A l’heure où les relations entre société civile et autoritarisme sont au cœur des débats dans le monde arabe, la publication «Société civile» et autoritarisme en Syrie de Claudie Fioroni, dans la collection eCahiers de l’Institut, offre à la fois une excellente synthèse théorique de ces questions, tout en révélant les résultats d’une enquête de terrain de plusieurs mois. Sur le plan scientifique, son analyse nous permet de mieux comprendre les événements en Syrie en présentant une recherche très documentée sur un aspect crucial de la politique du régime al-Assad. Toutefois, cette analyse va au-delà du cas syrien, en démontant les impasses de l’autoritarisme, largement remis en question dans cette région par le «printemps arabe».
Les mouvements protestataires en Syrie sont comparables à ceux de ses voisins. Certains, comme en Tunisie et en Egypte, ont connu le succès puisqu’ils ont conduit au départ des dictatures en place. D’autres, comme en Syrie, essuient le feu de la répression. Les sociétés égyptienne et syrienne sont comparables à certains égards : leurs populations sont variées et jeunes. Les mouvements protestataires sont caractérisés par l’absence de leaders affichés, par une forte présence d’activistes des droits humains et de jeunes blogueurs qui, dans le cas syrien, se sont exilés, ont été emprisonnés, voire tués. Leurs revendications sont également semblables : plus de participation politique et de démocratie, moins de corruption et des améliorations socio-économiques. Ces maux sociaux sont caractéristiques de ces régimes autoritaires. Leurs dirigeants ont, quant à eux, tous la même lecture : ils dénoncent les infiltrations étrangères, responsables, à leurs yeux, du chaos dans leurs pays.

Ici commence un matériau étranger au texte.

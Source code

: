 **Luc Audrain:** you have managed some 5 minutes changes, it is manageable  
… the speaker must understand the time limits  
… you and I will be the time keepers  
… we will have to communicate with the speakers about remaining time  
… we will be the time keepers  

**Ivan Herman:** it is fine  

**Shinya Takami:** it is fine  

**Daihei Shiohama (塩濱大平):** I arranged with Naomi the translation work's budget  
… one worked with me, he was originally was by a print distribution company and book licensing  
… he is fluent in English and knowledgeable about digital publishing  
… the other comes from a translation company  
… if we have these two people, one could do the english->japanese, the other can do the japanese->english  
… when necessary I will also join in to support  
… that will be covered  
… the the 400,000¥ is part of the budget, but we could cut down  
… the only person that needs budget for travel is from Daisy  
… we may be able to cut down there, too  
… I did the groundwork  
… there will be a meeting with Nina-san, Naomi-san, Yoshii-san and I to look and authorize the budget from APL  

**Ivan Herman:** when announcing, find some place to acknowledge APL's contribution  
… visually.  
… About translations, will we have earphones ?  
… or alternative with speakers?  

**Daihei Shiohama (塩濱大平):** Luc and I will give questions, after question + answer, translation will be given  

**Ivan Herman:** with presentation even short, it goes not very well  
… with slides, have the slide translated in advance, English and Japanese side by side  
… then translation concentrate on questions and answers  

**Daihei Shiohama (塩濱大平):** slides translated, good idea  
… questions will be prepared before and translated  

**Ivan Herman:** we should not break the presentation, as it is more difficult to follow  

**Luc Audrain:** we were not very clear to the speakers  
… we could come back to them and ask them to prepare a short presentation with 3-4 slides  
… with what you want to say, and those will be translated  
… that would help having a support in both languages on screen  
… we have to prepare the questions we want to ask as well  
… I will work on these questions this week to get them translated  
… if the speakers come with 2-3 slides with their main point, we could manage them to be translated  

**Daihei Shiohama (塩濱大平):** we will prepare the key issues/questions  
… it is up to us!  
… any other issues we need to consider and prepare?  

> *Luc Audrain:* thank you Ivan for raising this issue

Pourtant, si l’Egypte a négocié un changement, la Syrie se démarque dans la répression. L’Egypte a été un tremblement de terre géopolitique au niveau régional et international. La révolution égyptienne a perturbé les rapports de force et les positions des chancelleries occidentales et israélienne. Personne ne veut d’un second tremblement de terre que provoquerait la chute de Bachar al-Assad. Le régime syrien profite maintenant du précédent égyptien, notamment en laissant pour la première fois se dérouler des manifestations anti-israéliennes dans le Golan.
Une autre spécificité de la Syrie est que le « lionceau » de Damas a donné des signes apparents d’ouverture. Avant les révoltes, la lenteur des changements était mise sur le compte de la vieille garde d’Hafez al-Assad, père du président actuel, qui aurait freiné les réformes. Or, les événements montrent que le régime autoritaire a été maintenu, voire renforcé par le fils, sous des effets de maquillage démocratique.

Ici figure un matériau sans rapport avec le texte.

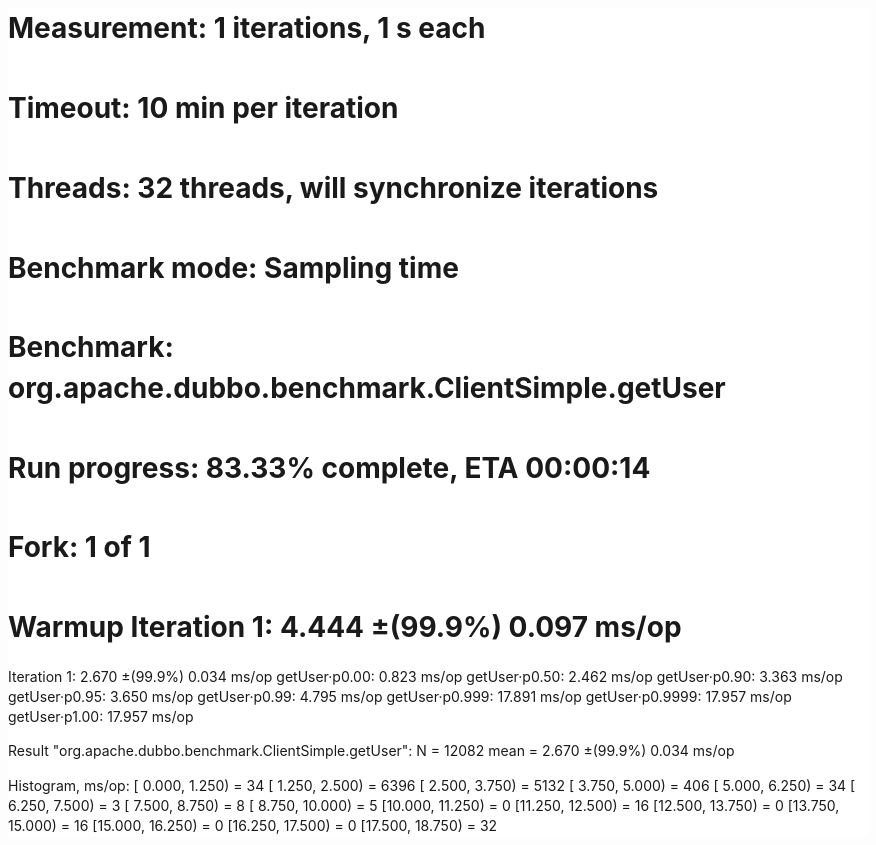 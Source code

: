 # Measurement: 1 iterations, 1 s each
# Timeout: 10 min per iteration
# Threads: 32 threads, will synchronize iterations
# Benchmark mode: Sampling time
# Benchmark: org.apache.dubbo.benchmark.ClientSimple.getUser

# Run progress: 83.33% complete, ETA 00:00:14
# Fork: 1 of 1
# Warmup Iteration   1: 4.444 ±(99.9%) 0.097 ms/op
Iteration   1: 2.670 ±(99.9%) 0.034 ms/op
                 getUser·p0.00:   0.823 ms/op
                 getUser·p0.50:   2.462 ms/op
                 getUser·p0.90:   3.363 ms/op
                 getUser·p0.95:   3.650 ms/op
                 getUser·p0.99:   4.795 ms/op
                 getUser·p0.999:  17.891 ms/op
                 getUser·p0.9999: 17.957 ms/op
                 getUser·p1.00:   17.957 ms/op



Result "org.apache.dubbo.benchmark.ClientSimple.getUser":
  N = 12082
  mean =      2.670 ±(99.9%) 0.034 ms/op

  Histogram, ms/op:
    [ 0.000,  1.250) = 34 
    [ 1.250,  2.500) = 6396 
    [ 2.500,  3.750) = 5132 
    [ 3.750,  5.000) = 406 
    [ 5.000,  6.250) = 34 
    [ 6.250,  7.500) = 3 
    [ 7.500,  8.750) = 8 
    [ 8.750, 10.000) = 5 
    [10.000, 11.250) = 0 
    [11.250, 12.500) = 16 
    [12.500, 13.750) = 0 
    [13.750, 15.000) = 16 
    [15.000, 16.250) = 0 
    [16.250, 17.500) = 0 
    [17.500, 18.750) = 32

Le travail de Claudie Fioroni démasque ces mécanismes autoritaires. Sa recherche porte en effet sur une des plus importantes organisations non gouvernementales du pays, la Syria Trust for Development. Cette ONG, dirigée par la première dame de Syrie, est tout à fait typique des stratégies de la nouvelle génération d’autocrates, qui utilise les signes de la libéralisation politique pour renforcer son pouvoir, notamment en inscrivant son action dans les discours des bailleurs de fonds internationaux en faveur de la société civile. Ce n’est pas cette société civile des ONG qui est descendue dans les rues, mais la vraie opposition, politiquement muselée et réprimée depuis des années. Ce ne sont pas non plus des islamistes radicaux qui sont à la tête des cortèges ; ils ont été largement discrédités par les mouvements protestataires qui ont montré qu’ils pouvaient faire tomber des autocrates sans user d’armes, mais par leurs attentes démocratiques.

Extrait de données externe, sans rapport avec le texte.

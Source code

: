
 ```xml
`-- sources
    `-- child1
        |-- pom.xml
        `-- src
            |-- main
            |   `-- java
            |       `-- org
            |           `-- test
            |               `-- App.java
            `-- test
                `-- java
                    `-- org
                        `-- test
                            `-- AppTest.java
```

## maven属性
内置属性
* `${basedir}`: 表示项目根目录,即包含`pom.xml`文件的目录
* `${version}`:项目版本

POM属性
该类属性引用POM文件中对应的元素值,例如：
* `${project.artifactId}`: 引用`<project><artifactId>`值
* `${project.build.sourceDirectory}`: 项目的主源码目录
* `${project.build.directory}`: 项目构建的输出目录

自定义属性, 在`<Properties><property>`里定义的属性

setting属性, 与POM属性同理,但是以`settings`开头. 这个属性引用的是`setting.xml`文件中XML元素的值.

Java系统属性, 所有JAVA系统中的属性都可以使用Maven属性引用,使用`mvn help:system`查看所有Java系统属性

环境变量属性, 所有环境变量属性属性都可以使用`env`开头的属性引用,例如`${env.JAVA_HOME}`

Riccardo Bocco, professeur en sociologie politique
Diplômée de l’Institut d’études politiques (IEP) de Strasbourg, Claudie Fioroni est titulaire d'un Master en études du développement de l’Institut. Son travail de mémoire consacré à la société civile et les évolutions du régime politique en Syrie a reçu le prix du meilleur mémoire de Master 2010 de l’Institut. Elle a également remporté en 2009 le « prix EADI » (European Association of Development Research and Training Institutes) pour un article consacré à la cohérence de la politique migratoire européenne. Elle a co-publié, avec Gérard Perroulaz et Gilles Carbonnier, un article sur les « Evolutions et enjeux de la coopération internationale au développement » dans la Revue internationale de politique de développement parue en 2010. Depuis juillet 2010, Claudie Fioroni effectue une mission auprès de l’Agence Française de Développement (AFD) pour le cadrage stratégique des activités dans les Territoires palestiniens.